** EXERCISE DIRECTIONS **
Report every line in the listing that contains the string "lport".
──────── DATA SECTION ────────
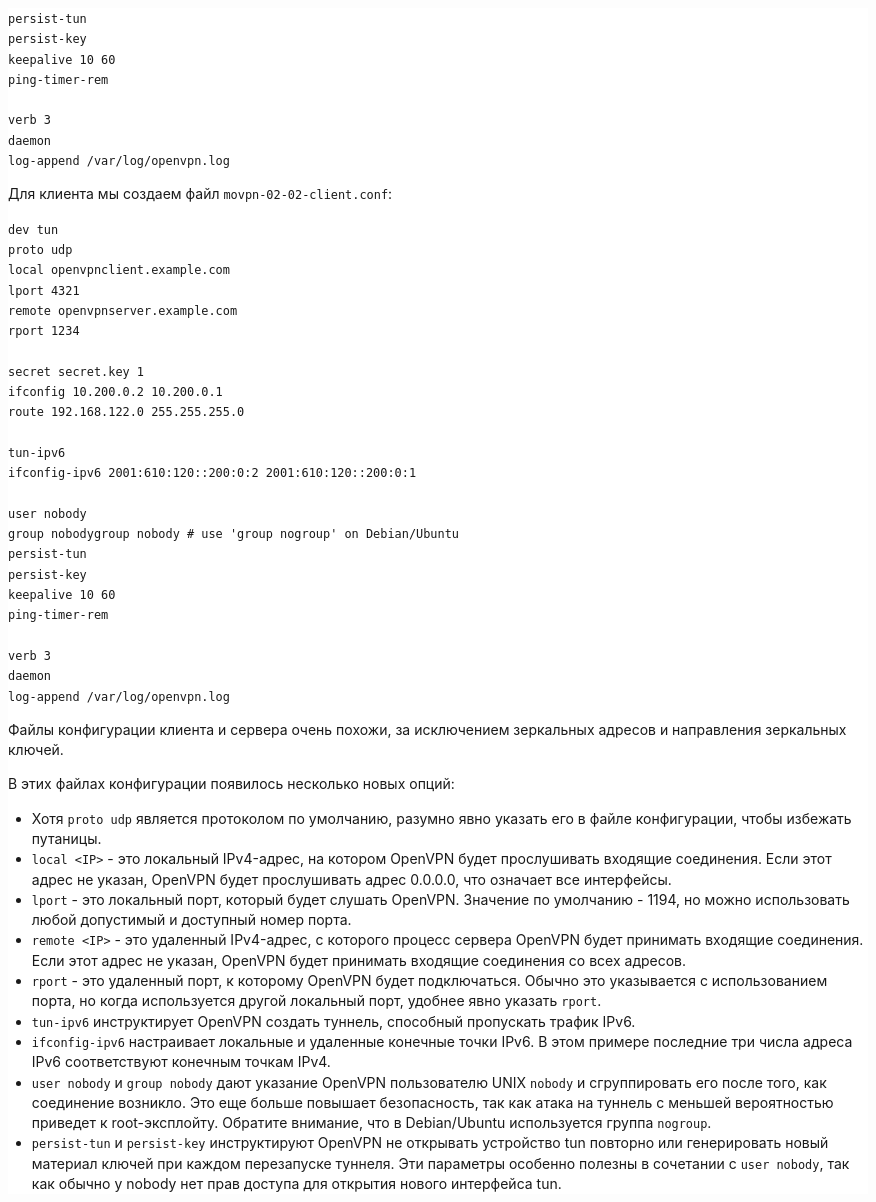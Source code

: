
 ```
persist-tun
persist-key
keepalive 10 60
ping-timer-rem

verb 3
daemon
log-append /var/log/openvpn.log
```

Для клиента мы создаем файл `movpn-02-02-client.conf`:

```
dev tun
proto udp
local openvpnclient.example.com
lport 4321
remote openvpnserver.example.com
rport 1234

secret secret.key 1
ifconfig 10.200.0.2 10.200.0.1
route 192.168.122.0 255.255.255.0

tun-ipv6
ifconfig-ipv6 2001:610:120::200:0:2 2001:610:120::200:0:1

user nobody
group nobodygroup nobody # use 'group nogroup' on Debian/Ubuntu
persist-tun
persist-key
keepalive 10 60
ping-timer-rem

verb 3
daemon
log-append /var/log/openvpn.log
```

Файлы конфигурации клиента и сервера очень похожи, за исключением зеркальных адресов и направления зеркальных ключей.

В этих файлах конфигурации появилось несколько новых опций:

* Хотя `proto udp` является протоколом по умолчанию, разумно явно указать его в файле конфигурации, чтобы избежать путаницы.
* `local <IP>` - это локальный IPv4-адрес, на котором OpenVPN будет прослушивать входящие соединения. Если этот адрес не указан, OpenVPN будет прослушивать адрес 0.0.0.0, что означает все интерфейсы.
* `lport` - это локальный порт, который будет слушать OpenVPN. Значение по умолчанию - 1194, но можно использовать любой допустимый и доступный номер порта.
* `remote <IP>` - это удаленный IPv4-адрес, с которого процесс сервера OpenVPN будет принимать входящие соединения. Если этот адрес не указан, OpenVPN будет принимать входящие соединения со всех адресов.
* `rport` - это удаленный порт, к которому OpenVPN будет подключаться. Обычно это указывается с использованием порта, но когда используется другой локальный порт, удобнее явно указать `rport`.
* `tun-ipv6` инструктирует OpenVPN создать туннель, способный пропускать трафик IPv6.
* `ifconfig-ipv6` настраивает локальные и удаленные конечные точки IPv6. В этом примере последние три числа адреса IPv6 соответствуют конечным точкам IPv4.
* `user nobody` и `group nobody` дают указание OpenVPN пользователю UNIX `nobody` и сгруппировать его после того, как соединение возникло. Это еще больше повышает безопасность, так как атака на туннель с меньшей вероятностью приведет к root-эксплойту. Обратите внимание, что в Debian/Ubuntu используется группа `nogroup`.
* `persist-tun` и `persist-key` инструктируют OpenVPN не открывать устройство tun повторно или генерировать новый материал ключей при каждом перезапуске туннеля. Эти параметры особенно полезны в сочетании с `user nobody`, так как обычно у nobody нет прав доступа для открытия нового интерфейса tun.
────────
** EXPECTED OUTPUT **
lport 4321
* `lport` - это локальный порт, который будет слушать OpenVPN. Значение по умолчанию - 1194, но можно использовать любой допустимый и доступный номер порта.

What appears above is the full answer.